## EXTRACTED RECORDS
───
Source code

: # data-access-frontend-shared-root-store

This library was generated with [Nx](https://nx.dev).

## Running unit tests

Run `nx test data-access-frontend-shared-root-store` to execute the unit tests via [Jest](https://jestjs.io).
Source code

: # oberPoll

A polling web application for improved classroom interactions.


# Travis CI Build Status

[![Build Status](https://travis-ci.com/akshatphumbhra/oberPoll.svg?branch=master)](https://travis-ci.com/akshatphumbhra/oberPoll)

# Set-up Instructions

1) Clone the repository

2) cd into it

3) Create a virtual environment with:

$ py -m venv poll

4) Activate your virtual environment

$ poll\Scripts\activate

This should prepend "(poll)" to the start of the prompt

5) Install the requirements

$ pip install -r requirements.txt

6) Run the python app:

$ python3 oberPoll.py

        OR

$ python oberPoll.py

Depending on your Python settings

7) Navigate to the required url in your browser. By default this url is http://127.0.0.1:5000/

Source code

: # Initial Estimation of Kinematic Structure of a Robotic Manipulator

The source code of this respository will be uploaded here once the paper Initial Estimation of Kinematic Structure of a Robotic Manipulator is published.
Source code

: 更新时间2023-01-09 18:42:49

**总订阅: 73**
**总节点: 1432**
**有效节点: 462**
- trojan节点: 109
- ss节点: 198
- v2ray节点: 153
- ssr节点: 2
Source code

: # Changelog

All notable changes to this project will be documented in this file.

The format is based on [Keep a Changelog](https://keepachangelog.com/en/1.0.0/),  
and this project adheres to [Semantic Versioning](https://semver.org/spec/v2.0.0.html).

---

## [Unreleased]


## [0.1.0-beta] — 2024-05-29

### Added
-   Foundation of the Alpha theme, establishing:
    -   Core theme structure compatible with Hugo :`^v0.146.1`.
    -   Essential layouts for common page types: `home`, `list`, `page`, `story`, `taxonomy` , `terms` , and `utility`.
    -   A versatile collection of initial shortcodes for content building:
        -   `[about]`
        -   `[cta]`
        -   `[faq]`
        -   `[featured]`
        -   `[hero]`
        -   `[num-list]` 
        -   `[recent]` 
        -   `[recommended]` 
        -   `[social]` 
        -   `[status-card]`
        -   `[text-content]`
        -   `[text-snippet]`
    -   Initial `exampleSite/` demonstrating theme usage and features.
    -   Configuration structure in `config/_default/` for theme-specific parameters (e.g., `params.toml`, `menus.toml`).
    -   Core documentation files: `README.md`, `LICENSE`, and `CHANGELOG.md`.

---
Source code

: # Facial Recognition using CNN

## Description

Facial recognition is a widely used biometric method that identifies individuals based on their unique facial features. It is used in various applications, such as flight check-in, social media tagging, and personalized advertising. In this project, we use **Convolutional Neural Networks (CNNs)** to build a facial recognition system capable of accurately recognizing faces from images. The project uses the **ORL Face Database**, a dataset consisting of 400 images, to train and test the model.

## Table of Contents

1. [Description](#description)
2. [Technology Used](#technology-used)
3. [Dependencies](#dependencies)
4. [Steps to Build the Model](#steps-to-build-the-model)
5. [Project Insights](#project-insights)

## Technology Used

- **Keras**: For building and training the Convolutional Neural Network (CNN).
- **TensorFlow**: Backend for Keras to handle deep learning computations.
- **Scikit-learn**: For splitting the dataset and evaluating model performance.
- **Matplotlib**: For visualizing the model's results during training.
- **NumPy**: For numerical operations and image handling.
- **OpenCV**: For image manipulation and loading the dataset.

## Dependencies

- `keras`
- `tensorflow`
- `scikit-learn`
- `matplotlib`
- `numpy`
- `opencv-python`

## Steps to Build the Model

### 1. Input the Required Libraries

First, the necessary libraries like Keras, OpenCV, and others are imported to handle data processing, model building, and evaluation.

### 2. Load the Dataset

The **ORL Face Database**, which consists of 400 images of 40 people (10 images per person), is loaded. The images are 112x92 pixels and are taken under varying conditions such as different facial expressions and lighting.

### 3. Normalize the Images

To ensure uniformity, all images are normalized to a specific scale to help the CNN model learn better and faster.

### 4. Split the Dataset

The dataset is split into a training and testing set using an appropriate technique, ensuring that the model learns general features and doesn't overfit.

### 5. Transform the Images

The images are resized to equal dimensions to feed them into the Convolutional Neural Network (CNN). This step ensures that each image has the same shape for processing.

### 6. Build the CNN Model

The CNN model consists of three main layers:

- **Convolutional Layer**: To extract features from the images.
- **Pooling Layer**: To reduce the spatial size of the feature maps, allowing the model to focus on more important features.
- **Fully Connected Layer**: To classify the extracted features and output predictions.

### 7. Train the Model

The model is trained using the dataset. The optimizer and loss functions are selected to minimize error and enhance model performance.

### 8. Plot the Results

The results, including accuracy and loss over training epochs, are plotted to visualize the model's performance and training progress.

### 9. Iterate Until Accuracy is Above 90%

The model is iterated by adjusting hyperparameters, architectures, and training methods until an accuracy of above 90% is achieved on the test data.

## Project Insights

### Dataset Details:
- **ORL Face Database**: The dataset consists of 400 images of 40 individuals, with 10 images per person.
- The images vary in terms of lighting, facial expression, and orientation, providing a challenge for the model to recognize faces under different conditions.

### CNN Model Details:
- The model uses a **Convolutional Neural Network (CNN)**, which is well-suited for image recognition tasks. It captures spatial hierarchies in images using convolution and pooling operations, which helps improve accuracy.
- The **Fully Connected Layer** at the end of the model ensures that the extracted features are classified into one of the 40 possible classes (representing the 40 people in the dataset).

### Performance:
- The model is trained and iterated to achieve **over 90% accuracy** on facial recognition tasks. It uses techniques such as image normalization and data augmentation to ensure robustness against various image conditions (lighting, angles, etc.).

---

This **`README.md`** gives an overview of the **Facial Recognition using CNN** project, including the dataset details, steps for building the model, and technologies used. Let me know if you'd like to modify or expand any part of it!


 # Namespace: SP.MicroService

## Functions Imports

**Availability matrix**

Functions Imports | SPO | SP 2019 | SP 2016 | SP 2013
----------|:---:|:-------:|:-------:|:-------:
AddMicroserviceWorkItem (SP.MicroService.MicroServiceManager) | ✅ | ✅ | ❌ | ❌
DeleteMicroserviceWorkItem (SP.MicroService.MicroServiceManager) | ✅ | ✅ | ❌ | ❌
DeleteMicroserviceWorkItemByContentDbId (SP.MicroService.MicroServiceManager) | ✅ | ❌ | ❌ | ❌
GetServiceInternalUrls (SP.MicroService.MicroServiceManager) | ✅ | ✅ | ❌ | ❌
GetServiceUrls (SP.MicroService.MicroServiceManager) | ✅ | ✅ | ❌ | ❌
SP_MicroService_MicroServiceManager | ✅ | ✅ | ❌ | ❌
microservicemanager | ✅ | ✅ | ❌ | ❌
───
## TASK GOAL
Above are records; repeat only the lines starting at the line with "The **ORL Face Database**, which" and ending at the line with "### 3. Normalize the Images", exactly as they appear, both included.

## EXERCISE RESULT
The **ORL Face Database**, which consists of 400 images of 40 people (10 images per person), is loaded. The images are 112x92 pixels and are taken under varying conditions such as different facial expressions and lighting.

### 3. Normalize the Images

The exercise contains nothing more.